Le Niger durcit le ton et suspend une dizaine de médias internationaux
Le général Abdourahamane Tiani, chef de la junte au Niger, le 6 août 2025. © CNSP

Le 8 mai, le pouvoir militaire à Niamey a franchi une nouvelle étape dans le contrôle de l’information en suspendant une dizaine d’organes de presse étrangers. Selon les autorités du Niger, ces médias diffuseraient des contenus pouvant compromettre gravement la stabilité et l’ordre public du pays. Cette décision intervient dans un contexte de Sahel politique tendu, marqué par l’approche du sommet France-Afrique, Africa Forward, prévu au Kenya.

L’Observatoire national de la communication (ONC) a énuméré les médias visés par cette mesure radicale : France 24, RFI, France Afrique Media, LSI Africa, l’AFP, TV5 Monde, TF1 Info, Jeune Afrique et Mediapart. Cette interdiction, d’application immédiate, concerne tous les supports de diffusion, qu’il s’agisse du satellite, du web ou des applications mobiles.

Un tournant pour la souveraineté Sahel

Dans le cadre de l’AES actualité, ce n’est pas la première fois que Niamey s’en prend à la presse occidentale. Depuis le coup d’État de juillet 2023, le régime a progressivement rompu ses liens avec la France pour se rapprocher de nouveaux alliés comme la Russie. En revendiquant une souveraineté Sahel totale, le pouvoir nigérien dénonce régulièrement ce qu’il qualifie d’impérialisme.

L’organisation Reporters sans frontières (RSF) a vivement réagi en qualifiant cette suspension d’abusive et en exigeant son annulation. Pourtant, cette tendance s’inscrit dans une dynamique régionale propre au bloc Mali Burkina Niger. Quelques jours plus tôt, le Burkina Faso avait lui aussi banni TV5 Monde de ses ondes.

Une stratégie commune au sein de l’Alliance des États du Sahel

Les membres de l’Alliance des États du Sahel (AES) semblent coordonner leurs actions en matière de régulation médiatique. Alors que le Mali fait face à une pression sécuritaire accrue, les trois pays ont choisi de boycotter le sommet de Nairobi. Cette actualité AES souligne la volonté des régimes en place de s’affranchir des canaux d’information traditionnels jugés hostiles.

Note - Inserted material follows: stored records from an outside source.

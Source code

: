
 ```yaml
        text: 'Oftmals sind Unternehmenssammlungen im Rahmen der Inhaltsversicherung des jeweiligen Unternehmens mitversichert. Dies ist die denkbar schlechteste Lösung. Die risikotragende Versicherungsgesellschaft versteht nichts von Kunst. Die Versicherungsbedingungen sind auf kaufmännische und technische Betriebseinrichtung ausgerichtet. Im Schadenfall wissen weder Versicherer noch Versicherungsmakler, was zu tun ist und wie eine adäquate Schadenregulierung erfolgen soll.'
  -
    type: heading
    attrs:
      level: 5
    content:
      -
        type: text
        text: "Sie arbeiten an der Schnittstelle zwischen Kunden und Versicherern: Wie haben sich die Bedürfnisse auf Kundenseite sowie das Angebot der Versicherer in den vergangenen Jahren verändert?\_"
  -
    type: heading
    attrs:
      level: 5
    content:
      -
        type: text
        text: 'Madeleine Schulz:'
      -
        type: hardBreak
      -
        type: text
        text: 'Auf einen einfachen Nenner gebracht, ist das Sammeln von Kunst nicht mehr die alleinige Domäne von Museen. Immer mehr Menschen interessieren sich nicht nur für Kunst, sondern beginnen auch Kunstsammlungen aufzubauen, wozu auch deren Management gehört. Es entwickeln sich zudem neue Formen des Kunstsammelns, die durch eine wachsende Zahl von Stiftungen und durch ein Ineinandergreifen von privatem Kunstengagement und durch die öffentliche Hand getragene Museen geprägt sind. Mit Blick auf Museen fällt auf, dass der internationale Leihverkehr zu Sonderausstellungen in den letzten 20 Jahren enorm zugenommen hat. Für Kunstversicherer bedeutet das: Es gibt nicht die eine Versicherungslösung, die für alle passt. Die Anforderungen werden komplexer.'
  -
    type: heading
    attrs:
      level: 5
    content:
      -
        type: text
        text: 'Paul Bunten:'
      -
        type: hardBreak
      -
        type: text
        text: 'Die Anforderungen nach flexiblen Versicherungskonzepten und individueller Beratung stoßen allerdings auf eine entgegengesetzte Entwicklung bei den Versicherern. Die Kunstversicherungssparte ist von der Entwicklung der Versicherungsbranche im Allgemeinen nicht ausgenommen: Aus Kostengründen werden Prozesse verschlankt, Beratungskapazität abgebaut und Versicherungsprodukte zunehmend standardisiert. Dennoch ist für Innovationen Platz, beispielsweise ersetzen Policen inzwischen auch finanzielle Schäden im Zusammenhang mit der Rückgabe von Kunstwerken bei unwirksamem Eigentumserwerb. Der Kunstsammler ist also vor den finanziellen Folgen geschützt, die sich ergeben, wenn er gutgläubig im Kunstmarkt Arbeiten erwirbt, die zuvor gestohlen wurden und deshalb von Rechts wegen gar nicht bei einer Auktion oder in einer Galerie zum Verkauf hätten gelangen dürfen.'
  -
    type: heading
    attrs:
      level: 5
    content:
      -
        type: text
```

Parallèlement à ces suspensions, la situation des journalistes locaux reste préoccupante. Bien que Gazali Abdou et Hassane Zada aient été libérés récemment, plusieurs de leurs confrères demeurent incarcérés au Niger pour des motifs tels que le complot contre l’autorité de l’État ou l’atteinte à la défense nationale.

Un environnement médiatique de plus en plus restreint

Le recul des libertés est manifeste dans les dernières AES nouvelles. En 2026, le Niger a chuté lourdement dans le classement mondial de la liberté de la presse, occupant désormais la 120e place. En plus des médias, le pouvoir s’est attaqué au secteur associatif en suspendant près de 3 000 ONG, les accusant de liens avec des groupes armés terroristes.

Le cadre législatif s’est également durci avec une nouvelle loi réprimant sévèrement la diffusion de données numériques susceptibles de troubler la paix sociale. Ces mesures confirment la trajectoire de Niamey vers un contrôle total de son espace informationnel.